By the end of the race, the athletes were burning 600 fewer calories per day than expected based on their mileage. This suggested that the body can effectively shift down a metabolic gear to help sustain such high levels of endurance activity. “Whatever the mechanisms, the reduction in TEE and metabolic scope may have been crucial in enabling them to complete the run,” the investigators noted.

The resulting L-shaped graph of metabolic scope over time illustrated how athletes’ energy expenditure started out high, but then dropped and flattened out at 2.5 times their basal metabolic rate. “It’s a great example of constrained energy expenditure, where the body is limited in its ability to maintain extremely high levels of energy expenditure for an extended period of time,” said co-author Caitlin Thurber, PhD. “You can sprint for 100 meters, but you can jog for miles, right? That’s also true here,” Pontzer said.

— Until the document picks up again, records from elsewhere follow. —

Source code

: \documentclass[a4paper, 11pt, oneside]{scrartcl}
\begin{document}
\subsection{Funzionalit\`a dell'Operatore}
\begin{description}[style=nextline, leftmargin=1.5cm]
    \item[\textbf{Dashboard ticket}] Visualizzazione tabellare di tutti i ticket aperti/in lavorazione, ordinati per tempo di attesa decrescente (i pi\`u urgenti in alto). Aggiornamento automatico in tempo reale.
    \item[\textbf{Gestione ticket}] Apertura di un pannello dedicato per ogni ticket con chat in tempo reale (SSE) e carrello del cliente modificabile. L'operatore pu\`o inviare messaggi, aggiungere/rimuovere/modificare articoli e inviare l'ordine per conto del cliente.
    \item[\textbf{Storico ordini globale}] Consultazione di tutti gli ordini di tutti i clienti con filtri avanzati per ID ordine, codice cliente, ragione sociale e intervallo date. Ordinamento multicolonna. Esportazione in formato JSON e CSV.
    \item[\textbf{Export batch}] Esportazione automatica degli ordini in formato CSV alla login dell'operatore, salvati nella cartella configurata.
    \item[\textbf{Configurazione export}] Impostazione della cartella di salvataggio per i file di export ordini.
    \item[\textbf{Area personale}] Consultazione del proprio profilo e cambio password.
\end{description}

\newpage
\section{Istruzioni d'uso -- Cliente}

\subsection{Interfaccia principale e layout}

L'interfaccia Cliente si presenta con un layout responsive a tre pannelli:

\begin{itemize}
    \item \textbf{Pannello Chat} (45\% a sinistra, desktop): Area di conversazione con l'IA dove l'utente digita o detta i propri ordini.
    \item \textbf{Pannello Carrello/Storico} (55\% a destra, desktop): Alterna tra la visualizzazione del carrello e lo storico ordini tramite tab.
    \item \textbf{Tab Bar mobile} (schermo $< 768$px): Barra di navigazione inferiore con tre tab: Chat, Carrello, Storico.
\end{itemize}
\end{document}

The same shaped graph was obtained for all of the endurance events, whether athletes were sled-hauling in freezing Antarctic conditions, or cycling up mountains in the summer Tour de France. This consistency under very different environmental conditions challenges one previously mooted theory that endurance is linked with the ability to regulate body temperature.

Interestingly, the maximum sustainable energy expenditure demonstrated by endurance athletes was only slightly higher than metabolic rates sustained by pregnant and lactating women, which peak at about 2.2 times BMR, the authors noted. This indicates that the same physiological limits that put a top limit on ultimate endurance capabilities also underpin aspects of reproduction, such as fetal growth in utero.

The authors speculate, from their endurance event data and results from overfeeding studies, that the limiting factor on calorie burning is the digestive system’s ability to take up and process nutrients. “The agreement of weight change data from overfeeding studies with those from endurance studies suggests that a common alimentary limit to energy uptake constrains a broad range of activity,” they wrote.

“Whatever the physiological mechanism, the strong relationship between SusMS and duration reveals a common underlying framework uniting the full range of protracted endurance endeavors among humans, from exploration, to sport, and reproduction,” they concluded. “The relationship between SusMS and duration flattens out at ~2.5x BMR, suggesting a metabolic ceiling for habitual metabolic scope (often termed ‘physical activity level’) in humans.”

As far as the researchers are aware, no one has ever sustained levels beyond this limit. “So I guess it’s a challenge to elite endurance athletes,” Pontzer commented. “Science works when you’re proven wrong. Maybe someone will break through that ceiling some day and show us what we’re missing.”